The Drive-By – If it’s not worth stopping the car for…  See The Fly-By.

Patrick taking a photo through the window while driving the motorhome

The Drive-By   (Do not attempt this yourself.  Professional driver on a closed course)

The Hold Out — Holding the camera with outstretched arms or high above ones’ head when it isn’t required.  Use the view finder or put your reading glasses on!  Worse when combined with The 1-Hander.

Patrick taking a picture of some Greek ruins holding the carmera with outstreched arms

The Hold Out

The Reach Around – Reaching over or worse around someone else (yes, I’ve seen it) to get a photo rather than waiting for them to move.

The Mosh Pit  – Taking a picture when the background or foreground is polluted with other tourists, especially if they’re in a position to partially block the subject.

Photo of Lion Gate at Mycenae with tourists in the foreground

The Mosh Pit (Lion Gate at Mycenae, Greece)

The “I’m more important than posterity”  — Using a flash when it is not permitted, something done to help preserve paintings or other priceless bits of antiquity.

The Smart Ass – Taking photos with a smart phone rather than bringing an actual camera.  A bit sleazier if this is being done to avoid paying the extra fee that some sites charge to take pictures (even though I don’t agree with this practice to wring more money out of visitors).

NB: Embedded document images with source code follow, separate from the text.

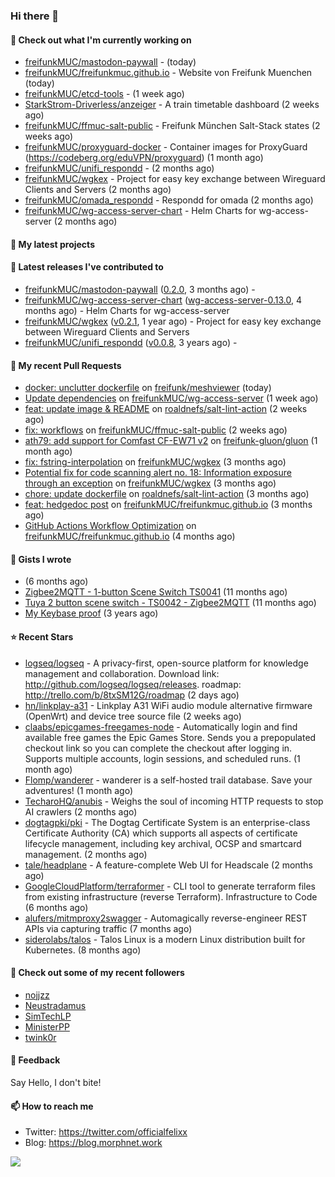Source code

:### Hi there 👋

#### 👷 Check out what I'm currently working on

- [freifunkMUC/mastodon-paywall](https://github.com/freifunkMUC/mastodon-paywall) -  (today)
- [freifunkMUC/freifunkmuc.github.io](https://github.com/freifunkMUC/freifunkmuc.github.io) - Website von Freifunk Muenchen (today)
- [freifunkMUC/etcd-tools](https://github.com/freifunkMUC/etcd-tools) -  (1 week ago)
- [StarkStrom-Driverless/anzeiger](https://github.com/StarkStrom-Driverless/anzeiger) - A train timetable dashboard (2 weeks ago)
- [freifunkMUC/ffmuc-salt-public](https://github.com/freifunkMUC/ffmuc-salt-public) - Freifunk München Salt-Stack states (2 weeks ago)
- [freifunkMUC/proxyguard-docker](https://github.com/freifunkMUC/proxyguard-docker) - Container images for ProxyGuard (https://codeberg.org/eduVPN/proxyguard) (1 month ago)
- [freifunkMUC/unifi_respondd](https://github.com/freifunkMUC/unifi_respondd) -  (2 months ago)
- [freifunkMUC/wgkex](https://github.com/freifunkMUC/wgkex) - Project for easy key exchange between Wireguard Clients and Servers (2 months ago)
- [freifunkMUC/omada_respondd](https://github.com/freifunkMUC/omada_respondd) - Respondd for omada (2 months ago)
- [freifunkMUC/wg-access-server-chart](https://github.com/freifunkMUC/wg-access-server-chart) - Helm Charts for wg-access-server (2 months ago)

#### 🌱 My latest projects


#### 🔭 Latest releases I've contributed to

- [freifunkMUC/mastodon-paywall](https://github.com/freifunkMUC/mastodon-paywall) ([0.2.0](https://github.com/freifunkMUC/mastodon-paywall/releases/tag/0.2.0), 3 months ago) - 
- [freifunkMUC/wg-access-server-chart](https://github.com/freifunkMUC/wg-access-server-chart) ([wg-access-server-0.13.0](https://github.com/freifunkMUC/wg-access-server-chart/releases/tag/wg-access-server-0.13.0), 4 months ago) - Helm Charts for wg-access-server
- [freifunkMUC/wgkex](https://github.com/freifunkMUC/wgkex) ([v0.2.1](https://github.com/freifunkMUC/wgkex/releases/tag/v0.2.1), 1 year ago) - Project for easy key exchange between Wireguard Clients and Servers
- [freifunkMUC/unifi_respondd](https://github.com/freifunkMUC/unifi_respondd) ([v0.0.8](https://github.com/freifunkMUC/unifi_respondd/releases/tag/v0.0.8), 3 years ago) - 

#### 🔨 My recent Pull Requests

- [docker: unclutter dockerfile](https://github.com/freifunk/meshviewer/pull/196) on [freifunk/meshviewer](https://github.com/freifunk/meshviewer) (today)
- [Update dependencies](https://github.com/freifunkMUC/wg-access-server/pull/939) on [freifunkMUC/wg-access-server](https://github.com/freifunkMUC/wg-access-server) (1 week ago)
- [feat: update image &amp; README](https://github.com/roaldnefs/salt-lint-action/pull/13) on [roaldnefs/salt-lint-action](https://github.com/roaldnefs/salt-lint-action) (2 weeks ago)
- [fix: workflows](https://github.com/freifunkMUC/ffmuc-salt-public/pull/201) on [freifunkMUC/ffmuc-salt-public](https://github.com/freifunkMUC/ffmuc-salt-public) (2 weeks ago)
- [ath79: add support for Comfast CF-EW71 v2](https://github.com/freifunk-gluon/gluon/pull/3531) on [freifunk-gluon/gluon](https://github.com/freifunk-gluon/gluon) (1 month ago)
- [fix: fstring-interpolation](https://github.com/freifunkMUC/wgkex/pull/175) on [freifunkMUC/wgkex](https://github.com/freifunkMUC/wgkex) (3 months ago)
- [Potential fix for code scanning alert no. 18: Information exposure through an exception](https://github.com/freifunkMUC/wgkex/pull/174) on [freifunkMUC/wgkex](https://github.com/freifunkMUC/wgkex) (3 months ago)
- [chore: update dockerfile](https://github.com/roaldnefs/salt-lint-action/pull/12) on [roaldnefs/salt-lint-action](https://github.com/roaldnefs/salt-lint-action) (3 months ago)
- [feat: hedgedoc post](https://github.com/freifunkMUC/freifunkmuc.github.io/pull/493) on [freifunkMUC/freifunkmuc.github.io](https://github.com/freifunkMUC/freifunkmuc.github.io) (3 months ago)
- [GitHub Actions Workflow Optimization](https://github.com/freifunkMUC/freifunkmuc.github.io/pull/491) on [freifunkMUC/freifunkmuc.github.io](https://github.com/freifunkMUC/freifunkmuc.github.io) (4 months ago)

#### 📓 Gists I wrote

- [](https://gist.github.com/609a3bc4000c9a01e229526ab6a760e6) (6 months ago)
- [Zigbee2MQTT - 1-button Scene Switch TS0041](https://gist.github.com/3cc8fbe7954c752d93a6abd1192399b6) (11 months ago)
- [Tuya 2 button scene switch - TS0042 - Zigbee2MQTT](https://gist.github.com/bd9315849536e6b3606861984a68b299) (11 months ago)
- [My Keybase proof](https://gist.github.com/69863960a08efeb03ad576ccaf93d880) (3 years ago)

#### ⭐ Recent Stars

- [logseq/logseq](https://github.com/logseq/logseq) - A privacy-first, open-source platform for knowledge management and collaboration. Download link:  http://github.com/logseq/logseq/releases. roadmap: http://trello.com/b/8txSM12G/roadmap (2 days ago)
- [hn/linkplay-a31](https://github.com/hn/linkplay-a31) - Linkplay A31 WiFi audio module alternative firmware (OpenWrt) and device tree source file (2 weeks ago)
- [claabs/epicgames-freegames-node](https://github.com/claabs/epicgames-freegames-node) - Automatically login and find available free games the Epic Games Store. Sends you a prepopulated checkout link so you can complete the checkout after logging in. Supports multiple accounts, login sessions, and scheduled runs. (1 month ago)
- [Flomp/wanderer](https://github.com/Flomp/wanderer) - wanderer is a self-hosted trail database. Save your adventures! (1 month ago)
- [TecharoHQ/anubis](https://github.com/TecharoHQ/anubis) - Weighs the soul of incoming HTTP requests to stop AI crawlers (2 months ago)
- [dogtagpki/pki](https://github.com/dogtagpki/pki) - The Dogtag Certificate System is an enterprise-class Certificate Authority (CA) which supports all aspects of certificate lifecycle management, including key archival, OCSP and smartcard management. (2 months ago)
- [tale/headplane](https://github.com/tale/headplane) - A feature-complete Web UI for Headscale (2 months ago)
- [GoogleCloudPlatform/terraformer](https://github.com/GoogleCloudPlatform/terraformer) - CLI tool to generate terraform files from existing infrastructure (reverse Terraform). Infrastructure to Code (6 months ago)
- [alufers/mitmproxy2swagger](https://github.com/alufers/mitmproxy2swagger) - Automagically reverse-engineer REST APIs via capturing traffic (7 months ago)
- [siderolabs/talos](https://github.com/siderolabs/talos) - Talos Linux is a modern Linux distribution built for Kubernetes. (8 months ago)

#### 👯 Check out some of my recent followers

- [nojjzz](https://github.com/nojjzz)
- [Neustradamus](https://github.com/Neustradamus)
- [SimTechLP](https://github.com/SimTechLP)
- [MinisterPP](https://github.com/MinisterPP)
- [twink0r](https://github.com/twink0r)

#### 💬 Feedback

Say Hello, I don't bite!

#### 📫 How to reach me

- Twitter: https://twitter.com/officialfelixx
- Blog: https://blog.morphnet.work

<img align="left" src="https://github-readme-stats.vercel.app/api?username=GoliathLabs&show_icons=true&hide_border=true&layout=compact&theme=chartreuse-dark&hide_rank=true&include_all_commits=true&bg_color=0d1117" />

Patrick taking a picture with an iPhone

The Smart Ass

The “I’m on the case” – Taking photos with your smart phone or iPad while the case is hanging down below it, making it more intrusive.

The Narcissist – Taking a photo of myself (or my group) with an outstretched hand.

Patrick taking a picture of himself with outstreched arm

The Narcissist

The Monopoly — Standing to stop and review my photos or do anything else while I’m blocking the only access to something that everyone else wants to take pictures of.

The Busy Bee — Spending all your time running around taking photos of everything rather than experiencing the place.

The Cheese Any silly pose, but especially bad if you’re mimicking something in the background.

Patrick posing in an awkward pose to mimic the brightly coloured Thai statues in the background

The Cheese

The Loss of Perspective – Posing in such a way as to appear to be interacting with the background.

Diane appearing to be holding up the Leaning Tower of Pisa

The Loss of Perspective

I do try to refrain from these practices but I have been guilty of all of the above at one point or another (even The Bad Pad, but only at the request of others since I don’t own an iPad). 

And finally, the Worst Example I’ve ever seen of Bad Travel Photography… Taking pictures of your blond girlfriend who is posing like a model in front of a Nazi gas chamber.

What are your bad travel photography experiences?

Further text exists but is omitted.